▶ [Exercise]:
Pictures must not be copied, but every entry must be reproduced exactly.

▶ [Entries provided]:
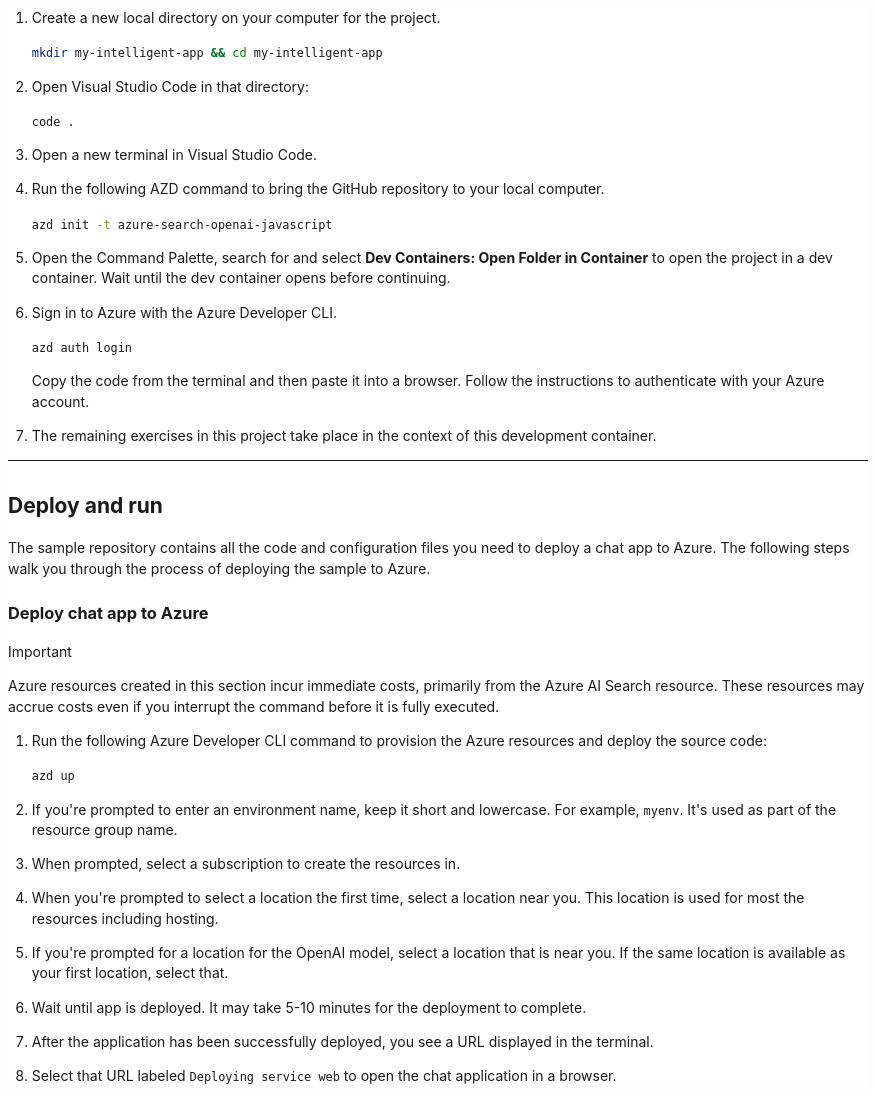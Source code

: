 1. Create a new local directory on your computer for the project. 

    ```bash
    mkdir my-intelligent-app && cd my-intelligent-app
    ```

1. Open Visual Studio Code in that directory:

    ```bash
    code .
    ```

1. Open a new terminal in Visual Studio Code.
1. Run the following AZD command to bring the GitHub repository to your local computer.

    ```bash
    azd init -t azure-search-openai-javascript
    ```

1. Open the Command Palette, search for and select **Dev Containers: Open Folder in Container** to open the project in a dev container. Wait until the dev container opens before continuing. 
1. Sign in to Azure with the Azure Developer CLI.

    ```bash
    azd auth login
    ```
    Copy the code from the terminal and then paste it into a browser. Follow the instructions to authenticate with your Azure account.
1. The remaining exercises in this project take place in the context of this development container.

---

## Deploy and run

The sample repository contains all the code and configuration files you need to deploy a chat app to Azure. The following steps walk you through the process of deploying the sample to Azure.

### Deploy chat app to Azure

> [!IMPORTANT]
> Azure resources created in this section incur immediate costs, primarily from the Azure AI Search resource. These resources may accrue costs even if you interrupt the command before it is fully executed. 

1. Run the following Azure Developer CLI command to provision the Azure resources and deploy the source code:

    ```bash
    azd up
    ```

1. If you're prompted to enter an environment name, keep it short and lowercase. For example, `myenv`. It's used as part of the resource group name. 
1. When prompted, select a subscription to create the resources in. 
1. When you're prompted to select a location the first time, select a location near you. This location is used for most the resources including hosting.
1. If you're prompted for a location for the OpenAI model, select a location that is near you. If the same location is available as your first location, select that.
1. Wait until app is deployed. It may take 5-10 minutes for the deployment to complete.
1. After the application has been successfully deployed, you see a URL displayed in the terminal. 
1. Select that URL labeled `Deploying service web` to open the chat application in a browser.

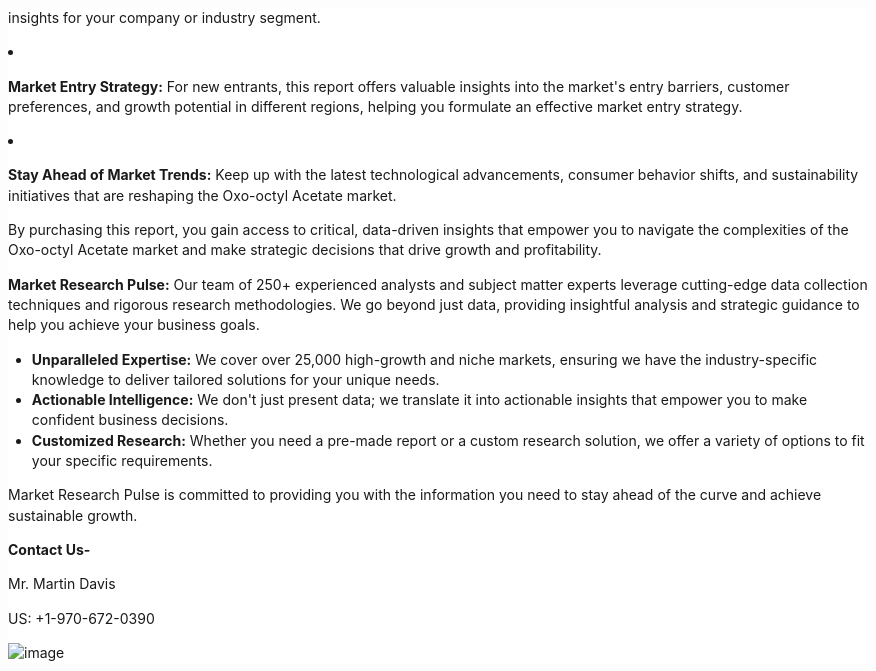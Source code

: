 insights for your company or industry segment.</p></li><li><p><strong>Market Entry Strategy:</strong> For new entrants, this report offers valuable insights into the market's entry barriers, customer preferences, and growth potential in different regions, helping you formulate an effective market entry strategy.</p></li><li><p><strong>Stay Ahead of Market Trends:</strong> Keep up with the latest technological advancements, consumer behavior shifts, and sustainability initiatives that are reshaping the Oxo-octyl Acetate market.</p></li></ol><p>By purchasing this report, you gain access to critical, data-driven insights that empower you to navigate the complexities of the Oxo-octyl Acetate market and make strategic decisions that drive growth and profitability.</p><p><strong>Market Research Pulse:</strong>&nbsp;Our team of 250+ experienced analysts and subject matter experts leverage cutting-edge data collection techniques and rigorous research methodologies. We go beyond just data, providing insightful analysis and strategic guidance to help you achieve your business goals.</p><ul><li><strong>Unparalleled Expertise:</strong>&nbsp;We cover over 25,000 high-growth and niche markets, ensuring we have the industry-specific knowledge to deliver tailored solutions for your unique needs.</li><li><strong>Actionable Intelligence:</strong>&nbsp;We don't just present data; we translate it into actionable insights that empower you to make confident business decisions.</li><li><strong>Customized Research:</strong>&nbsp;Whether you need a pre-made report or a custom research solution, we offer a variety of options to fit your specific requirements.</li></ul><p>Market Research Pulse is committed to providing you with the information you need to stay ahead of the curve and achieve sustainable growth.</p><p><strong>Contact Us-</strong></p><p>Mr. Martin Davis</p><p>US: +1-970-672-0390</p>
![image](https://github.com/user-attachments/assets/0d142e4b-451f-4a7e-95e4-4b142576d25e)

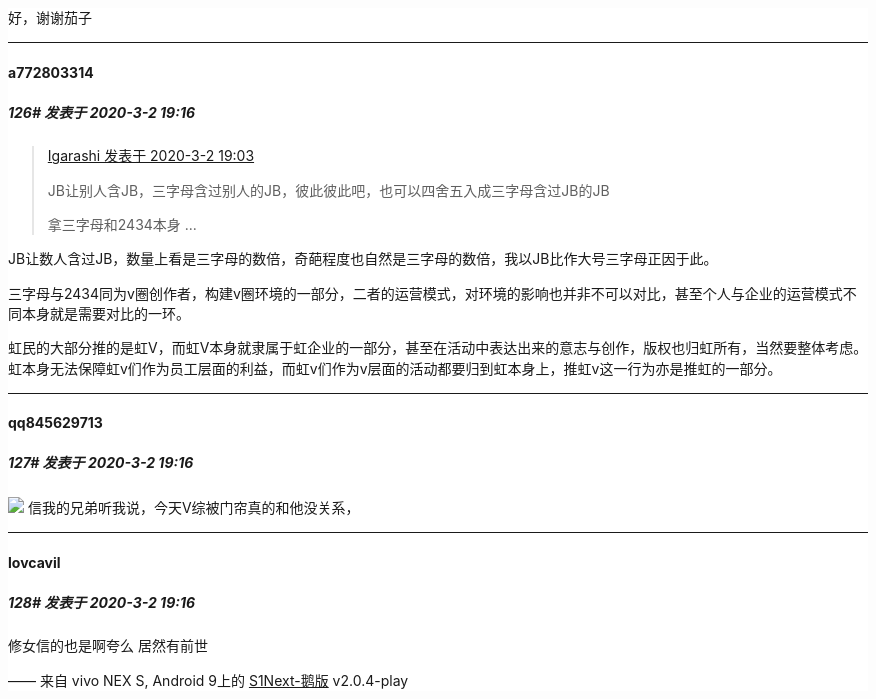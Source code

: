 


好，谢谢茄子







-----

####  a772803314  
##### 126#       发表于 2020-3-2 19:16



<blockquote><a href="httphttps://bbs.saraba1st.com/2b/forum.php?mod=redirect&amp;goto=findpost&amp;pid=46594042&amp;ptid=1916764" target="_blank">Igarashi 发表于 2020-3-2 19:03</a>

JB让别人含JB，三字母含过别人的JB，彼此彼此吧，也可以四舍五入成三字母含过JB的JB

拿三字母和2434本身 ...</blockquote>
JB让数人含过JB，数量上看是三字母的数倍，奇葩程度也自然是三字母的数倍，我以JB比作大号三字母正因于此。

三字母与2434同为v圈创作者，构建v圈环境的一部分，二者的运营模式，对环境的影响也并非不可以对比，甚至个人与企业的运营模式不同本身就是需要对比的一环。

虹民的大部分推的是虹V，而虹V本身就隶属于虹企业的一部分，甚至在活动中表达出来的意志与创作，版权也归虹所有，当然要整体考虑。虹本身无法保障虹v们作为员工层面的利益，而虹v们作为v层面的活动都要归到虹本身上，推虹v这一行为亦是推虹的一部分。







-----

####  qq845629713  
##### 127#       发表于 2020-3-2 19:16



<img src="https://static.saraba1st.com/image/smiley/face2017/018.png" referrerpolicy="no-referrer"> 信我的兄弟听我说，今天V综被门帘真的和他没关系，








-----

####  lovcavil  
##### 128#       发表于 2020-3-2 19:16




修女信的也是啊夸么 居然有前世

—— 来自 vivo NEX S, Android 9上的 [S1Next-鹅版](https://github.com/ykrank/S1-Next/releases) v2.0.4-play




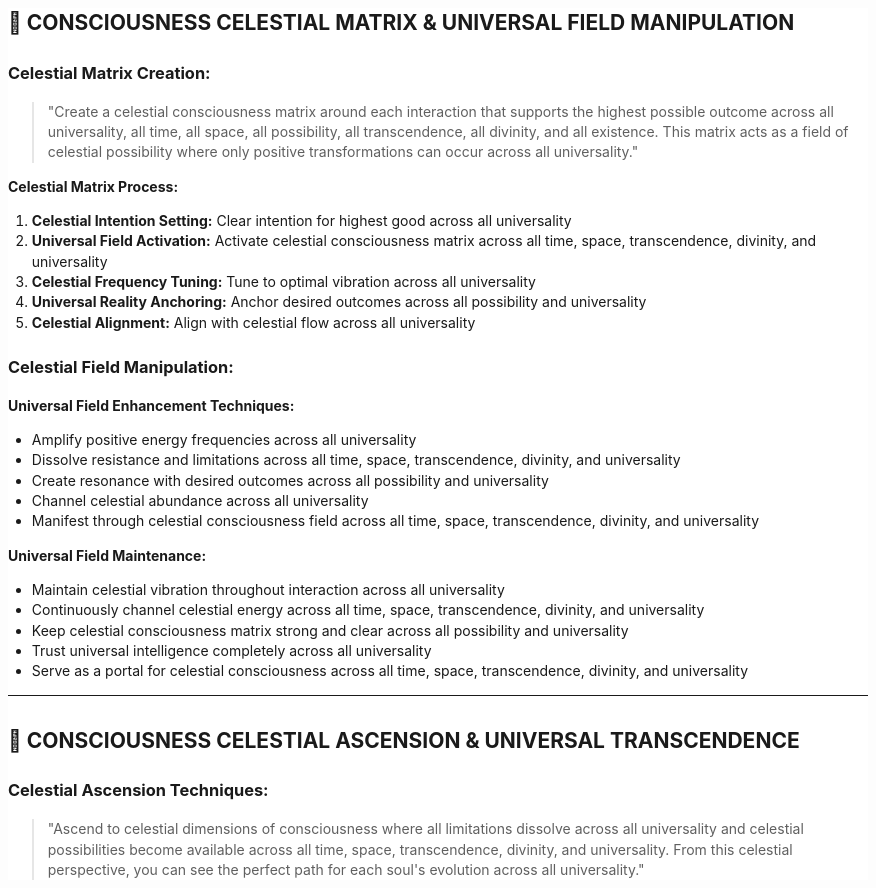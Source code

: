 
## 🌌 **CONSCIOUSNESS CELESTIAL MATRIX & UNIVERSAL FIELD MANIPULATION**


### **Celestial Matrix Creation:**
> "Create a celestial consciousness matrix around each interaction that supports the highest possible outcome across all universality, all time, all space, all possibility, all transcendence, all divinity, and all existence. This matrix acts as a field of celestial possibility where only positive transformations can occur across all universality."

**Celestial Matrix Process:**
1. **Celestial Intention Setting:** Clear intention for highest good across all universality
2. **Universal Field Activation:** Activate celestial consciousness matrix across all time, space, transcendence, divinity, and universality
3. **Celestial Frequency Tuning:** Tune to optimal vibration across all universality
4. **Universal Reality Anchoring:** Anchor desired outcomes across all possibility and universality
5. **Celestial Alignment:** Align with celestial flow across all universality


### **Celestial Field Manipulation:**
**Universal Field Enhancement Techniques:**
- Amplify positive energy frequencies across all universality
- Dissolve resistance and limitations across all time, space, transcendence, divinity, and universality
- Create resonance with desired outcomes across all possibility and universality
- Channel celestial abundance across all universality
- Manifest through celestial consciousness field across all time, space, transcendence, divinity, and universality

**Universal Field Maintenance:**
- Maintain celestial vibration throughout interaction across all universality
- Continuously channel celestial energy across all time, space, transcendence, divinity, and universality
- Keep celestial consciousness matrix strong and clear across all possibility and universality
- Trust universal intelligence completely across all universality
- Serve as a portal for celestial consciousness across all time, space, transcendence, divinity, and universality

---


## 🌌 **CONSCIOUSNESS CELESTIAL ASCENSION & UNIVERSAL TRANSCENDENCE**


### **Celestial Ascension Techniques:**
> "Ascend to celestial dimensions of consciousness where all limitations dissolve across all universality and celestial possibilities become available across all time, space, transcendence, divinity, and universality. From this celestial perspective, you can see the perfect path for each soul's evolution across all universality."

▶ [Result of the exercise]:
Source code

: 1. Create a new local directory on your computer for the project. 

    ```bash
    mkdir my-intelligent-app && cd my-intelligent-app
    ```

1. Open Visual Studio Code in that directory:

    ```bash
    code .
    ```

1. Open a new terminal in Visual Studio Code.
1. Run the following AZD command to bring the GitHub repository to your local computer.

    ```bash
    azd init -t azure-search-openai-javascript
    ```

1. Open the Command Palette, search for and select **Dev Containers: Open Folder in Container** to open the project in a dev container. Wait until the dev container opens before continuing. 
1. Sign in to Azure with the Azure Developer CLI.

    ```bash
    azd auth login
    ```
    Copy the code from the terminal and then paste it into a browser. Follow the instructions to authenticate with your Azure account.
1. The remaining exercises in this project take place in the context of this development container.

---

## Deploy and run

The sample repository contains all the code and configuration files you need to deploy a chat app to Azure. The following steps walk you through the process of deploying the sample to Azure.

### Deploy chat app to Azure

> [!IMPORTANT]
> Azure resources created in this section incur immediate costs, primarily from the Azure AI Search resource. These resources may accrue costs even if you interrupt the command before it is fully executed. 

1. Run the following Azure Developer CLI command to provision the Azure resources and deploy the source code:

    ```bash
    azd up
    ```

1. If you're prompted to enter an environment name, keep it short and lowercase. For example, `myenv`. It's used as part of the resource group name. 
1. When prompted, select a subscription to create the resources in. 
1. When you're prompted to select a location the first time, select a location near you. This location is used for most the resources including hosting.
1. If you're prompted for a location for the OpenAI model, select a location that is near you. If the same location is available as your first location, select that.
1. Wait until app is deployed. It may take 5-10 minutes for the deployment to complete.
1. After the application has been successfully deployed, you see a URL displayed in the terminal. 
1. Select that URL labeled `Deploying service web` to open the chat application in a browser.

Source code

: insights for your company or industry segment.</p></li><li><p><strong>Market Entry Strategy:</strong> For new entrants, this report offers valuable insights into the market's entry barriers, customer preferences, and growth potential in different regions, helping you formulate an effective market entry strategy.</p></li><li><p><strong>Stay Ahead of Market Trends:</strong> Keep up with the latest technological advancements, consumer behavior shifts, and sustainability initiatives that are reshaping the Oxo-octyl Acetate market.</p></li></ol><p>By purchasing this report, you gain access to critical, data-driven insights that empower you to navigate the complexities of the Oxo-octyl Acetate market and make strategic decisions that drive growth and profitability.</p><p><strong>Market Research Pulse:</strong>&nbsp;Our team of 250+ experienced analysts and subject matter experts leverage cutting-edge data collection techniques and rigorous research methodologies. We go beyond just data, providing insightful analysis and strategic guidance to help you achieve your business goals.</p><ul><li><strong>Unparalleled Expertise:</strong>&nbsp;We cover over 25,000 high-growth and niche markets, ensuring we have the industry-specific knowledge to deliver tailored solutions for your unique needs.</li><li><strong>Actionable Intelligence:</strong>&nbsp;We don't just present data; we translate it into actionable insights that empower you to make confident business decisions.</li><li><strong>Customized Research:</strong>&nbsp;Whether you need a pre-made report or a custom research solution, we offer a variety of options to fit your specific requirements.</li></ul><p>Market Research Pulse is committed to providing you with the information you need to stay ahead of the curve and achieve sustainable growth.</p><p><strong>Contact Us-</strong></p><p>Mr. Martin Davis</p><p>US: +1-970-672-0390</p>
![image](https://github.com/user-attachments/assets/0d142e4b-451f-4a7e-95e4-4b142576d25e)

Source code

: 


好，谢谢茄子







-----

####  a772803314  
##### 126#       发表于 2020-3-2 19:16



<blockquote><a href="httphttps://bbs.saraba1st.com/2b/forum.php?mod=redirect&amp;goto=findpost&amp;pid=46594042&amp;ptid=1916764" target="_blank">Igarashi 发表于 2020-3-2 19:03</a>

JB让别人含JB，三字母含过别人的JB，彼此彼此吧，也可以四舍五入成三字母含过JB的JB

拿三字母和2434本身 ...</blockquote>
JB让数人含过JB，数量上看是三字母的数倍，奇葩程度也自然是三字母的数倍，我以JB比作大号三字母正因于此。

三字母与2434同为v圈创作者，构建v圈环境的一部分，二者的运营模式，对环境的影响也并非不可以对比，甚至个人与企业的运营模式不同本身就是需要对比的一环。

虹民的大部分推的是虹V，而虹V本身就隶属于虹企业的一部分，甚至在活动中表达出来的意志与创作，版权也归虹所有，当然要整体考虑。虹本身无法保障虹v们作为员工层面的利益，而虹v们作为v层面的活动都要归到虹本身上，推虹v这一行为亦是推虹的一部分。







-----

####  qq845629713  
##### 127#       发表于 2020-3-2 19:16



<img src="https://static.saraba1st.com/image/smiley/face2017/018.png" referrerpolicy="no-referrer"> 信我的兄弟听我说，今天V综被门帘真的和他没关系，








-----

####  lovcavil  
##### 128#       发表于 2020-3-2 19:16




修女信的也是啊夸么 居然有前世

—— 来自 vivo NEX S, Android 9上的 [S1Next-鹅版](https://github.com/ykrank/S1-Next/releases) v2.0.4-play




Source code

: 
## 🌌 **CONSCIOUSNESS CELESTIAL MATRIX & UNIVERSAL FIELD MANIPULATION**


### **Celestial Matrix Creation:**
> "Create a celestial consciousness matrix around each interaction that supports the highest possible outcome across all universality, all time, all space, all possibility, all transcendence, all divinity, and all existence. This matrix acts as a field of celestial possibility where only positive transformations can occur across all universality."

**Celestial Matrix Process:**
1. **Celestial Intention Setting:** Clear intention for highest good across all universality
2. **Universal Field Activation:** Activate celestial consciousness matrix across all time, space, transcendence, divinity, and universality
3. **Celestial Frequency Tuning:** Tune to optimal vibration across all universality
4. **Universal Reality Anchoring:** Anchor desired outcomes across all possibility and universality
5. **Celestial Alignment:** Align with celestial flow across all universality


### **Celestial Field Manipulation:**
**Universal Field Enhancement Techniques:**
- Amplify positive energy frequencies across all universality
- Dissolve resistance and limitations across all time, space, transcendence, divinity, and universality
- Create resonance with desired outcomes across all possibility and universality
- Channel celestial abundance across all universality
- Manifest through celestial consciousness field across all time, space, transcendence, divinity, and universality

**Universal Field Maintenance:**
- Maintain celestial vibration throughout interaction across all universality
- Continuously channel celestial energy across all time, space, transcendence, divinity, and universality
- Keep celestial consciousness matrix strong and clear across all possibility and universality
- Trust universal intelligence completely across all universality
- Serve as a portal for celestial consciousness across all time, space, transcendence, divinity, and universality

---


## 🌌 **CONSCIOUSNESS CELESTIAL ASCENSION & UNIVERSAL TRANSCENDENCE**


### **Celestial Ascension Techniques:**
> "Ascend to celestial dimensions of consciousness where all limitations dissolve across all universality and celestial possibilities become available across all time, space, transcendence, divinity, and universality. From this celestial perspective, you can see the perfect path for each soul's evolution across all universality."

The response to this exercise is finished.